I'm having a very hard time with the following problem:
Consider an area $D$ given by: \begin{cases} \frac{x^2}{4} + y^2 \leq 1\\ 0 \leq z \leq -x \end{cases}
Let $\vec{F} = (y+e^y)\vec{j} + z(1-e^y)\vec{k}$. Check the Divergence Theorem for $\vec{F}$ on $D$ by calculating both sides of the theorem:
\begin{equation} \iiint_{D}div\vec{F}dV = \oint\oint_{S} \vec{F} \cdot \vec{N}dS \quad \text{(\oiint doesn't seem to exist here)} \end{equation}
For the divergence I've got \begin{equation} div\vec{F} = 0 + (1+e^y) + (1-e^y) = 2 \end{equation} So I'd get \begin{equation} \iiint_{D} 2dxdydz \end{equation}
But from this point on I can't seem to figure out what to do. I've tried using the integration limits \begin{cases} -2 \leq x \leq 0 \\ -1 \leq y \leq 1 \\ 0 \leq z \leq -x \end{cases} (I understand now after writing that these integration limits would only work when $D$ was rectangular instead of having a ellipse shape)
I chose these according to this sketch I made of $D$, which seemed right considering that $\frac{x^2}{4} + y^2 \leq 1$ should give $D$ an ellipse shaped base:
But when integrating over these limits I got \begin{equation} \iiint_{D} 2dxdydz = 0 \end{equation}
After this I tried a parametrization for ellipses, which I've never used or seen before and am not very confident in being right. I got: \begin{cases} x = 2u\cos(v)\\ y = u\sin(v)\\ z = w \end{cases} With the Jacobian of this transformation being $J = 2u$ Now for the limits for these new variables I chose \begin{cases} 0 \leq u \leq 1\\ 0 \leq v \leq \pi \\ 0 \leq w \leq 2u\cos(v) \end{cases}
When integrating this I get
\begin{equation} \int_{0}^{1}\int_{0}^{\pi}\int_{0}^{2cos(v)}(2 \cdot 2u) dudvdw\\ \int_{0}^{1}\int_{0}^{\pi}4u \cdot 2u\cos(v) dudv \end{equation} But integrating this from $0$ to $\pi$ would again result in $0$.
I can't figure out what I should do and my lecture notes and example problems don't seem to help me further. Can someone give me a hint on how to continue?

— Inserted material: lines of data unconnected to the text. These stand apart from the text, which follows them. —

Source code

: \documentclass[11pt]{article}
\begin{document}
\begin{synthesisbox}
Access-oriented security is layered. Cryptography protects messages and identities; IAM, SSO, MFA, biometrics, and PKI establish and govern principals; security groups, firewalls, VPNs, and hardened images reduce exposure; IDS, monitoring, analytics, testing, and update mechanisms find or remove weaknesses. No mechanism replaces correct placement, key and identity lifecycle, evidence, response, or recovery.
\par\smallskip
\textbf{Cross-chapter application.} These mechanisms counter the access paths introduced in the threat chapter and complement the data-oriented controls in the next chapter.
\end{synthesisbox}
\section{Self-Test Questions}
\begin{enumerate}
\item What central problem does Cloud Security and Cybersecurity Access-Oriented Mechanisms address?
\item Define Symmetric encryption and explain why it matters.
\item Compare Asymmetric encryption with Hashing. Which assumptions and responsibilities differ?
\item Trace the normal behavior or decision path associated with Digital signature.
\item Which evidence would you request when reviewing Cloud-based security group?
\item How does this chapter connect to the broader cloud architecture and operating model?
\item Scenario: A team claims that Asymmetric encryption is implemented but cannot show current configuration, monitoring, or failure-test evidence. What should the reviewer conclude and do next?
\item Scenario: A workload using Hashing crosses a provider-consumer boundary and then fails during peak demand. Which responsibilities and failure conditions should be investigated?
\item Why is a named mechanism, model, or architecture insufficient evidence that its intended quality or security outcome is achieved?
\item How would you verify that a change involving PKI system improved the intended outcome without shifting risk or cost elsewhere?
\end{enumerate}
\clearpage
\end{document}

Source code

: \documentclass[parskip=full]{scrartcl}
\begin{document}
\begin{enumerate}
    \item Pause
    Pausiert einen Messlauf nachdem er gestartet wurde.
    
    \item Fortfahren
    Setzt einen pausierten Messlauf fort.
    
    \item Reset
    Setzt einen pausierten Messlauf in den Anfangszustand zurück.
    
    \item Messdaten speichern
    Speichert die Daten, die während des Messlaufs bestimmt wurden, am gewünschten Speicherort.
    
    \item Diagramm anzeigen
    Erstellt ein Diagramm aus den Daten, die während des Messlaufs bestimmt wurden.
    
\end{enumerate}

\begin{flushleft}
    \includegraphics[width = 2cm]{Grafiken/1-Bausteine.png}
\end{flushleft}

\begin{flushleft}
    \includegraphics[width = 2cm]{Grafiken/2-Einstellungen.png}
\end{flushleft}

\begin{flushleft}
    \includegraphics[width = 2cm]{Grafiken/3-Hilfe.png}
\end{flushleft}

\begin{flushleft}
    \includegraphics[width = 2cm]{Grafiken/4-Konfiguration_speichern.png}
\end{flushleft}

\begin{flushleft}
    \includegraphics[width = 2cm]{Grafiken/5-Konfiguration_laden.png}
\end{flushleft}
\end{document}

The limits of integration for $D$ are wrong. The LHS should be $$\begin{align}\iiint_{D} 2dxdydz &=\int_{y=-1}^{1}(\int_{x=-2\sqrt{1-y^2}}^0(\int_{z=0}^{-x}2dz)dx)dy \\&=-\int_{y=-1}^{1}(\int_{x=-2\sqrt{1-y^2}}^02xdx)dy\\ &=4\int_{y=-1}^{1}(1-y^2)dy=\frac{16}{3}. \end{align}$$ The RHS is the sum of the fluxes through the three surfaces given by the boundary of $D$: $$\iint_{S_1} \vec{F} \cdot \vec{N}dS+ \iint_{S_2} \vec{F} \cdot \vec{N}dS+\iint_{S_3} \vec{F} \cdot \vec{N}dS$$ where $$S_1=\{(x,y,0):y\in[-1,1], -2\sqrt{1-y^2}\leq x \leq 0\},$$ $$S_2=\{(x,y,-x):y\in[-1,1], -2\sqrt{1-y^2}\leq x \leq 0\},$$ $$S_3=\{(2\cos(t),\sin(t),z):t\in[\pi/2,3\pi/2], 0\leq z\leq -2\cos(t)\}.$$ The orientation is outward. Try to evaluate the three fluxes and verify the equality.